A estação espacial está na órbita de um planeta longínquo, Solaris, que é habitado por uma inteligência extraterrestre com a forma de um estranho oceano. E rapidamente a narrativa se vai centrar na relação entre o astronauta e essa inteligência, que lhe envia materializações dos seus desejos e recordações. No caso, da sua primeira esposa, que se suicidou e lhe deixou um pesado sentimento de culpa. O astronauta é assim confrontado com a imagem materializada da ex-mulher, a imagem dela tal como ficou gravada na sua mente, que ganha vida e por quem acaba por se apaixonar, apesar de todas as tentativas para dela se desenvencilhar e de saber que não passa de um simulacro.

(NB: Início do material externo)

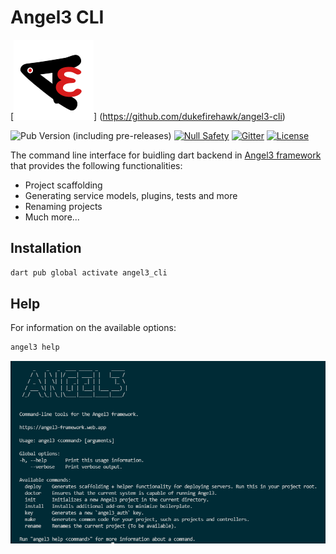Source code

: # Angel3 CLI

[![Angel3 Logo](angel3_logo.png)] (https://github.com/dukefirehawk/angel3-cli)

![Pub Version (including pre-releases)](https://img.shields.io/pub/v/angel3_cli?include_prereleases)
[![Null Safety](https://img.shields.io/badge/null-safety-brightgreen)](https://dart.dev/null-safety)
[![Gitter](https://img.shields.io/gitter/room/angel_dart/discussion)](https://gitter.im/angel_dart/discussion)
[![License](https://img.shields.io/github/license/dukefirehawk/angel3-cli)](https://github.com/dukefirehawk/angel3-cli/blob/master/LICENSE)

The command line interface for buidling dart backend in [Angel3 framework](https://pub.dev/packages/angel3_framework) that provides the following functionalities:

* Project scaffolding
* Generating service models, plugins, tests and more
* Renaming projects
* Much more...

## Installation

```bash
dart pub global activate angel3_cli
```

## Help

For information on the available options:

```bash
angel3 help
```

[![Screenshot of Terminal](screenshots/angel3-screenshot.png)](https://github.com/dukefirehawk/angel3-cli)
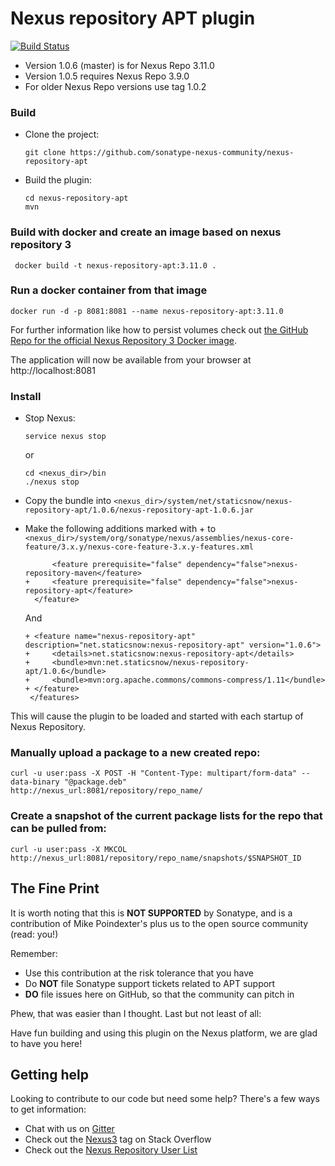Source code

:# Nexus repository APT plugin

[![Build Status](https://travis-ci.org/sonatype-nexus-community/nexus-repository-apt.svg?branch=master)](https://travis-ci.org/sonatype-nexus-community/nexus-repository-apt)

* Version 1.0.6 (master) is for Nexus Repo 3.11.0
* Version 1.0.5 requires Nexus Repo 3.9.0
* For older Nexus Repo versions use tag 1.0.2

### Build
* Clone the project:

  `git clone https://github.com/sonatype-nexus-community/nexus-repository-apt`
* Build the plugin:

  ```
  cd nexus-repository-apt
  mvn
  ```
### Build with docker and create an image based on nexus repository 3

``` docker build -t nexus-repository-apt:3.11.0 .```

### Run a docker container from that image

``` docker run -d -p 8081:8081 --name nexus-repository-apt:3.11.0 ```

For further information like how to persist volumes check out [the GitHub Repo for the official Nexus Repository 3 Docker image](https://github.com/sonatype/docker-nexus3).

The application will now be available from your browser at http://localhost:8081

### Install
* Stop Nexus:

  `service nexus stop`

  or

  ```
  cd <nexus_dir>/bin
  ./nexus stop
  ```

* Copy the bundle into `<nexus_dir>/system/net/staticsnow/nexus-repository-apt/1.0.6/nexus-repository-apt-1.0.6.jar`
* Make the following additions marked with + to `<nexus_dir>/system/org/sonatype/nexus/assemblies/nexus-core-feature/3.x.y/nexus-core-feature-3.x.y-features.xml`
   ```
         <feature prerequisite="false" dependency="false">nexus-repository-maven</feature>
   +     <feature prerequisite="false" dependency="false">nexus-repository-apt</feature>
     </feature>
   ```
   And
   ```
   + <feature name="nexus-repository-apt" description="net.staticsnow:nexus-repository-apt" version="1.0.6">
   +     <details>net.staticsnow:nexus-repository-apt</details>
   +     <bundle>mvn:net.staticsnow/nexus-repository-apt/1.0.6</bundle>
   +     <bundle>mvn:org.apache.commons/commons-compress/1.11</bundle>
   + </feature>
    </features>
   ```
This will cause the plugin to be loaded and started with each startup of Nexus Repository.

### Manually upload a package to a new created repo:
`curl -u user:pass -X POST -H "Content-Type: multipart/form-data" --data-binary "@package.deb"  http://nexus_url:8081/repository/repo_name/`

### Create a snapshot of the current package lists for the repo that can be pulled from:
`curl -u user:pass -X MKCOL http://nexus_url:8081/repository/repo_name/snapshots/$SNAPSHOT_ID`

## The Fine Print

It is worth noting that this is **NOT SUPPORTED** by Sonatype, and is a contribution of Mike Poindexter's
plus us to the open source community (read: you!)

Remember:

* Use this contribution at the risk tolerance that you have
* Do **NOT** file Sonatype support tickets related to APT support
* **DO** file issues here on GitHub, so that the community can pitch in

Phew, that was easier than I thought. Last but not least of all:

Have fun building and using this plugin on the Nexus platform, we are glad to have you here!

## Getting help

Looking to contribute to our code but need some help? There's a few ways to get information:

* Chat with us on [Gitter](https://gitter.im/sonatype/nexus-developers)
* Check out the [Nexus3](http://stackoverflow.com/questions/tagged/nexus3) tag on Stack Overflow
* Check out the [Nexus Repository User List](https://groups.google.com/a/glists.sonatype.com/forum/?hl=en#!forum/nexus-users)
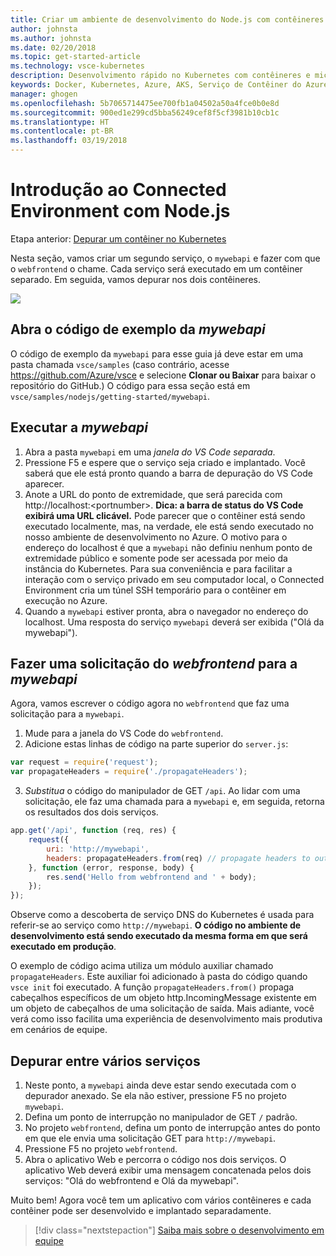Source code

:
 ```yaml
---
title: Criar um ambiente de desenvolvimento do Node.js com contêineres usando o Kubernetes na nuvem – Etapa 5 – Chamar outro contêiner | Microsoft Docs
author: johnsta
ms.author: johnsta
ms.date: 02/20/2018
ms.topic: get-started-article
ms.technology: vsce-kubernetes
description: Desenvolvimento rápido no Kubernetes com contêineres e microsserviços no Azure
keywords: Docker, Kubernetes, Azure, AKS, Serviço de Contêiner do Azure, contêineres
manager: ghogen
ms.openlocfilehash: 5b7065714475ee700fb1a04502a50a4fce0b0e8d
ms.sourcegitcommit: 900ed1e299cd5bba56249cef8f5cf3981b10cb1c
ms.translationtype: HT
ms.contentlocale: pt-BR
ms.lasthandoff: 03/19/2018
---
```

# <a name="get-started-on-connected-environment-with-nodejs"></a>Introdução ao Connected Environment com Node.js

Etapa anterior: [Depurar um contêiner no Kubernetes](get-started-nodejs-04.md)

Nesta seção, vamos criar um segundo serviço, o `mywebapi` e fazer com que o `webfrontend` o chame. Cada serviço será executado em um contêiner separado. Em seguida, vamos depurar nos dois contêineres.

![](media/multi-container.png)

## <a name="open-sample-code-for-mywebapi"></a>Abra o código de exemplo da *mywebapi*
O código de exemplo da `mywebapi` para esse guia já deve estar em uma pasta chamada `vsce/samples` (caso contrário, acesse https://github.com/Azure/vsce e selecione **Clonar ou Baixar** para baixar o repositório do GitHub.) O código para essa seção está em `vsce/samples/nodejs/getting-started/mywebapi`.

## <a name="run-mywebapi"></a>Executar a *mywebapi*
1. Abra a pasta `mywebapi` em uma *janela do VS Code separada*.
1. Pressione F5 e espere que o serviço seja criado e implantado. Você saberá que ele está pronto quando a barra de depuração do VS Code aparecer.
1. Anote a URL do ponto de extremidade, que será parecida com http://localhost:\<portnumber\>. **Dica: a barra de status do VS Code exibirá uma URL clicável.** Pode parecer que o contêiner está sendo executado localmente, mas, na verdade, ele está sendo executado no nosso ambiente de desenvolvimento no Azure. O motivo para o endereço do localhost é que a `mywebapi` não definiu nenhum ponto de extremidade público e somente pode ser acessada por meio da instância do Kubernetes. Para sua conveniência e para facilitar a interação com o serviço privado em seu computador local, o Connected Environment cria um túnel SSH temporário para o contêiner em execução no Azure.
1. Quando a `mywebapi` estiver pronta, abra o navegador no endereço do localhost. Uma resposta do serviço `mywebapi` deverá ser exibida ("Olá da mywebapi").


## <a name="make-a-request-from-webfrontend-to-mywebapi"></a>Fazer uma solicitação do *webfrontend* para a *mywebapi*
Agora, vamos escrever o código agora no `webfrontend` que faz uma solicitação para a `mywebapi`.
1. Mude para a janela do VS Code do `webfrontend`.
1. Adicione estas linhas de código na parte superior do `server.js`:
```javascript
var request = require('request');
var propagateHeaders = require('./propagateHeaders');
```

3. *Substitua* o código do manipulador de GET `/api`. Ao lidar com uma solicitação, ele faz uma chamada para a `mywebapi` e, em seguida, retorna os resultados dos dois serviços.

```javascript
app.get('/api', function (req, res) {
    request({
        uri: 'http://mywebapi',
        headers: propagateHeaders.from(req) // propagate headers to outgoing requests
    }, function (error, response, body) {
        res.send('Hello from webfrontend and ' + body);
    });
});
```

Observe como a descoberta de serviço DNS do Kubernetes é usada para referir-se ao serviço como `http://mywebapi`. **O código no ambiente de desenvolvimento está sendo executado da mesma forma em que será executado em produção**.

O exemplo de código acima utiliza um módulo auxiliar chamado `propagateHeaders`. Este auxiliar foi adicionado à pasta do código quando `vsce init` foi executado. A função `propagateHeaders.from()` propaga cabeçalhos específicos de um objeto http.IncomingMessage existente em um objeto de cabeçalhos de uma solicitação de saída. Mais adiante, você verá como isso facilita uma experiência de desenvolvimento mais produtiva em cenários de equipe.


## <a name="debug-across-multiple-services"></a>Depurar entre vários serviços
1. Neste ponto, a `mywebapi` ainda deve estar sendo executada com o depurador anexado. Se ela não estiver, pressione F5 no projeto `mywebapi`.
1. Defina um ponto de interrupção no manipulador de GET `/` padrão.
1. No projeto `webfrontend`, defina um ponto de interrupção antes do ponto em que ele envia uma solicitação GET para `http://mywebapi`.
1. Pressione F5 no projeto `webfrontend`.
1. Abra o aplicativo Web e percorra o código nos dois serviços. O aplicativo Web deverá exibir uma mensagem concatenada pelos dois serviços: "Olá do webfrontend e Olá da mywebapi".


Muito bem! Agora você tem um aplicativo com vários contêineres e cada contêiner pode ser desenvolvido e implantado separadamente.

> [!div class="nextstepaction"]
> [Saiba mais sobre o desenvolvimento em equipe](get-started-nodejs-06.md)
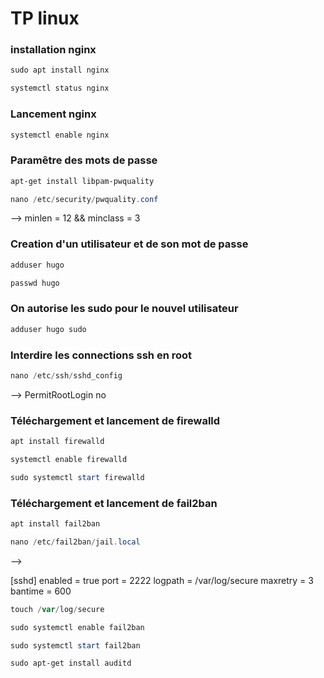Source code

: # TP linux 

### installation nginx
```powershell
sudo apt install nginx
```
```powershell
systemctl status nginx
```
### Lancement nginx
```powershell
systemctl enable nginx
```
### Paramêtre des mots de passe
```powershell
apt-get install libpam-pwquality
```
```powershell
nano /etc/security/pwquality.conf
```
 --> minlen = 12 && minclass = 3

### Creation d'un utilisateur et de son mot de passe 
```powershell
adduser hugo
```
```powershell
passwd hugo
```
### On autorise les sudo pour le nouvel utilisateur
```powershell
adduser hugo sudo
```
### Interdire les connections ssh en root
```powershell
nano /etc/ssh/sshd_config
```
--> PermitRootLogin no
### Téléchargement et lancement de firewalld
```powershell
apt install firewalld
```
```powershell
systemctl enable firewalld
```
```powershell
sudo systemctl start firewalld
```
### Téléchargement et lancement de fail2ban
```powershell
apt install fail2ban
```
```powershell
nano /etc/fail2ban/jail.local
```
--> 

[sshd]
enabled = true
port = 2222
logpath = /var/log/secure
maxretry = 3
bantime = 600

```powershell
touch /var/log/secure
```
```powershell
sudo systemctl enable fail2ban
```
```powershell
sudo systemctl start fail2ban
```
```powershell
sudo apt-get install auditd
```




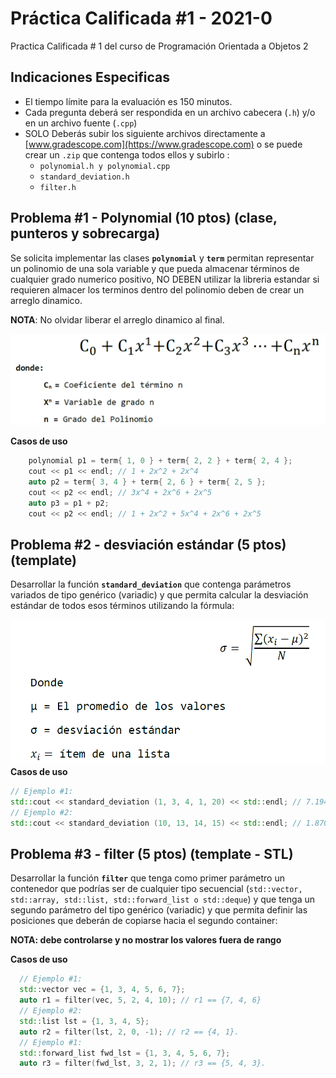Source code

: # Práctica Calificada #1 - 2021-0

Practica Calificada # 1 del curso de Programación Orientada a Objetos 2

## Indicaciones Especificas
- El tiempo límite para la evaluación es 150 minutos.
- Cada pregunta deberá ser respondida en un archivo cabecera (`.h`)  y/o en un archivo fuente (`.cpp`)
- SOLO Deberás subir los siguiente archivos directamente a [www.gradescope.com](https://www.gradescope.com) o se puede crear un `.zip` que contenga todos ellos y subirlo :
  - `polynomial.h y polynomial.cpp`
  - `standard_deviation.h`
  - `filter.h`

## Problema #1 - Polynomial (10 ptos) (clase, punteros y sobrecarga)

Se solicita implementar las clases **`polynomial`** y  **`term`**  permitan representar un polinomio de una sola variable y que pueda almacenar términos de cualquier grado numerico positivo, NO DEBEN utilizar la libreria estandar si requieren almacer los terminos dentro del polinomio deben de crear un arreglo dinamico.

**NOTA**: No olvidar liberar el arreglo dinamico al final.

![polynomial](polynomial.png)

**Casos de uso**
```cpp
    polynomial p1 = term{ 1, 0 } + term{ 2, 2 } + term{ 2, 4 };
    cout << p1 << endl; // 1 + 2x^2 + 2x^4
    auto p2 = term{ 3, 4 } + term{ 2, 6 } + term{ 2, 5 };
    cout << p2 << endl; // 3x^4 + 2x^6 + 2x^5
    auto p3 = p1 + p2;
    cout << p2 << endl; // 1 + 2x^2 + 5x^4 + 2x^6 + 2x^5
```
## Problema #2 - desviación estándar (5 ptos) (template)

Desarrollar la función **`standard_deviation`** que contenga parámetros variados de tipo genérico (variadic) y que permita calcular la desviación estándar de todos esos términos utilizando la fórmula:

![standard deviation](standard_deviation.png)
**Casos de uso**
```cpp
// Ejemplo #1:
std::cout << standard_deviation (1, 3, 4, 1, 20) << std::endl; // 7.19444 aprox.
// Ejemplo #2:
std::cout << standard_deviation (10, 13, 14, 15) << std::endl; // 1.87083 aprox.
```

## Problema #3 - filter (5 ptos) (template - STL) 
Desarrollar la función **`filter`** que tenga como primer parámetro un contenedor que podrías ser de cualquier tipo secuencial (`std::vector, std::array, std::list, std::forward_list o std::deque`) y que tenga un segundo parámetro del tipo genérico (variadic) y que permita definir las posiciones que deberán de copiarse hacia el segundo container:

**NOTA: debe controlarse y no mostrar los valores fuera de rango**

**Casos de uso**
```cpp
  // Ejemplo #1:
  std::vector vec = {1, 3, 4, 5, 6, 7};
  auto r1 = filter(vec, 5, 2, 4, 10); // r1 == {7, 4, 6} 
  // Ejemplo #2:
  std::list lst = {1, 3, 4, 5};
  auto r2 = filter(lst, 2, 0, -1); // r2 == {4, 1}.
  // Ejemplo #1:
  std::forward_list fwd_lst = {1, 3, 4, 5, 6, 7};
  auto r3 = filter(fwd_lst, 3, 2, 1); // r3 == {5, 4, 3}.
```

E quando chega o momento de pôr definitivamente fim à ilusão, o astronauta questiona-se se é correto destruir uma miragem que lhe transmite tanta felicidade. E outras questões surgem então: serão as imagens materializadas uma tentativa de comunicação? Porque tentamos comunicar com o desconhecido? Porque procuramos civilizações alienígenas? São estas questões filosóficas que tornam ‘Solaris’ tão pertinente hoje como há 57 anos, quando foi publicado pela primeira vez.